As a part of the foundation’s After the Horizon initiative, we are working with leading industry experts, ethics committees, recognised compliance inspectorates, and chemical-safety technicians, to cultivate a broad catalogue of Persistent Organic Pollutants, and other hazardous long-lived PBT compounds, which have either already been identified as possessing long-term implications for human health and environmental sustainability, or are

subject to review and extensive hazardous risk scrutiny under these same POPs and PBTs characteristics. The foundation itself is not involved with establishing the evidentiary studies and risk assessments for hazardous substances. Rather, our focus is to independently consult with these expert parties, and preserve the scientific evidence for prospective detrimental effects of recognised compounds, while effectively archiving this information to ensure that these adverse material legacies cannot be forgotten – for the benefit of those who will almost certainly inherit these far reaching, largely imperceptible hazards, spread across their world. We simply do not wish for these unpalatable toxic legacies to have to be ‘rediscovered’ after decades or centuries of obscurity and silent pollution, as with the emergent case of DDT barrels resurfacing from their shallow cemetery beneath the Pacific waves. Rather, we hope to preserve these records for human posterity and, ideally, establish a semiotic basis for communicating their broad bio-ecological impacts in disrupted communication devices (such as the foundation’s Companion Guide to Earth), as well as through living memory-retention schemes as a collective human document. Posterity should at least know about the persistent chemical legacies they inherit, if they are to readdress or plan around these potential health problems in their lifetimes. In addition, and as a secondary goal, this index also aspires to document contemporary remediation efforts, while developing ambitious outreach and engagement platforms to ensure these emergent, ‘forever chemical’ legacies, remain forever known – and understood – in the here and now, for the benefit of informing posterity who cannot ‘have a say’ over our intergenerational pollution issues.

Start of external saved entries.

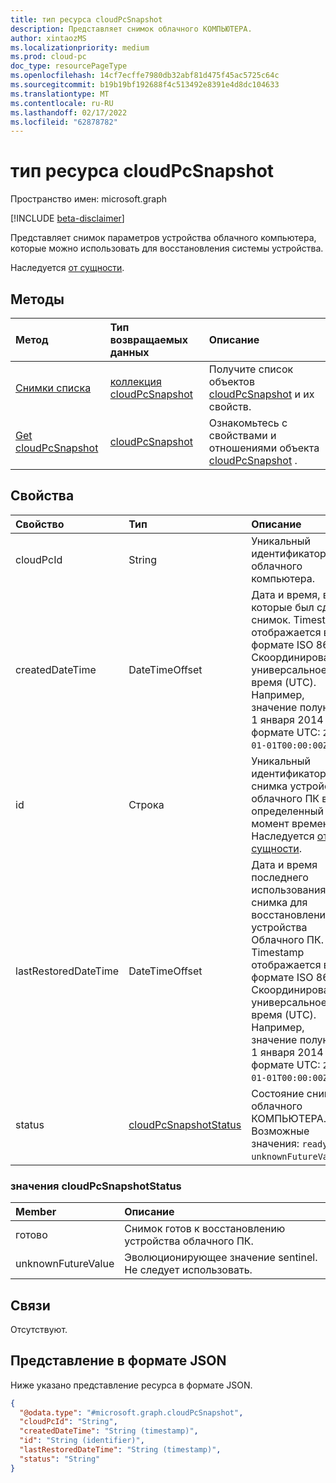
 ```yaml
---
title: тип ресурса cloudPcSnapshot
description: Представляет снимок облачного КОМПЬЮТЕРА.
author: xintaozMS
ms.localizationpriority: medium
ms.prod: cloud-pc
doc_type: resourcePageType
ms.openlocfilehash: 14cf7ecffe7980db32abf81d475f45ac5725c64c
ms.sourcegitcommit: b19b19bf192688f4c513492e8391e4d8dc104633
ms.translationtype: MT
ms.contentlocale: ru-RU
ms.lasthandoff: 02/17/2022
ms.locfileid: "62878782"
---
```

# <a name="cloudpcsnapshot-resource-type"></a>тип ресурса cloudPcSnapshot

Пространство имен: microsoft.graph

[!INCLUDE [beta-disclaimer](../../includes/beta-disclaimer.md)]

Представляет снимок параметров устройства облачного компьютера, которые можно использовать для восстановления системы устройства.


Наследуется [от сущности](../resources/entity.md).

## <a name="methods"></a>Методы
|Метод|Тип возвращаемых данных|Описание|
|:---|:---|:---|
|[Снимки списка](../api/virtualendpoint-list-snapshots.md)|[коллекция cloudPcSnapshot](../resources/cloudpcsnapshot.md)|Получите список объектов [cloudPcSnapshot](../resources/cloudpcsnapshot.md) и их свойств.|
|[Get cloudPcSnapshot](../api/cloudpcsnapshot-get.md)|[cloudPcSnapshot](../resources/cloudpcsnapshot.md)|Ознакомьтесь с свойствами и отношениями объекта [cloudPcSnapshot](../resources/cloudpcsnapshot.md) .|

## <a name="properties"></a>Свойства
|Свойство|Тип|Описание|
|:---|:---|:---|
|cloudPcId|String|Уникальный идентификатор облачного компьютера.|
|createdDateTime|DateTimeOffset|Дата и время, в которые был сделан снимок. Timestamp отображается в формате ISO 8601 и Скоординированное универсальное время (UTC). Например, значение полуночи 1 января 2014 г. в формате UTC: `2014-01-01T00:00:00Z`.|
|id|Строка|Уникальный идентификатор для снимка устройства облачного ПК в определенный момент времени. Наследуется [от сущности](../resources/entity.md).|
|lastRestoredDateTime|DateTimeOffset|Дата и время последнего использования снимка для восстановления устройства Облачного ПК. Timestamp отображается в формате ISO 8601 и Скоординированное универсальное время (UTC). Например, значение полуночи 1 января 2014 г. в формате UTC: `2014-01-01T00:00:00Z`.|
|status|[cloudPcSnapshotStatus](#cloudpcsnapshotstatus-values)|Состояние снимка облачного КОМПЬЮТЕРА. Возможные значения: `ready`, `unknownFutureValue`.|

### <a name="cloudpcsnapshotstatus-values"></a>значения cloudPcSnapshotStatus 

|Member|Описание|
|:---|:---|
|готово|Снимок готов к восстановлению устройства облачного ПК.|
|unknownFutureValue|Эволюционирующее значение sentinel. Не следует использовать.|

## <a name="relationships"></a>Связи
Отсутствуют.

## <a name="json-representation"></a>Представление в формате JSON
Ниже указано представление ресурса в формате JSON.
<!-- {
  "blockType": "resource",
  "keyProperty": "id",
  "@odata.type": "microsoft.graph.cloudPcSnapshot",
  "baseType": "microsoft.graph.entity",
  "openType": false
}
-->
``` json
{
  "@odata.type": "#microsoft.graph.cloudPcSnapshot",
  "cloudPcId": "String",
  "createdDateTime": "String (timestamp)",
  "id": "String (identifier)",
  "lastRestoredDateTime": "String (timestamp)",
  "status": "String"
}
```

Notes to the catalogue: Given both the longevity and mobility of persistent organic pollutants in the environment, this POPs Index intends to document the identifiable properties, chemical structure, known resistance to ecological degradation, bio-accumulative significance, biological persistence, toxicity, and other POP characteristics for each of the listed substances. Where possible, this information will dovetail with the foundation’s ‘BCW Residues’ and 'Poisoned Wells' catalogues; to map known geophysical regions with elevated POP contamination from documented anthropogenic sources. No independent judgements or investigations on defining a permissible or acceptable dosage (through cumulative exposure over time, or otherwise), or similar medical measures for POPs on human community, animal, or environmental health, have been applied to listed substances. Similarly, the catalogue also doesn’t contribute to studies around ‘tentatively identified compounds’ or ‘Ticks’. However, unless a substance is proven to be positively safe through protracted epidemiological studies, precautions and mitigation strategies should always remain in place to avoid exposures to compounds that, in large or small amounts, continue to bioaccumulate in an organism's tissues, but references have been made to several scientific studies where possible. Furthermore, direct risks to human health should not be the defining factor to consider, if hazards are evident for non-targeted life caught in the crossfire – feedback vectors which can cause indirect harm. The entire catalogue remains open to peer-review and subsequent updates as, to paraphrase the late Alsatian polymath Albert Schweitzer, ‘man begins to recognise the devils of his own creation’.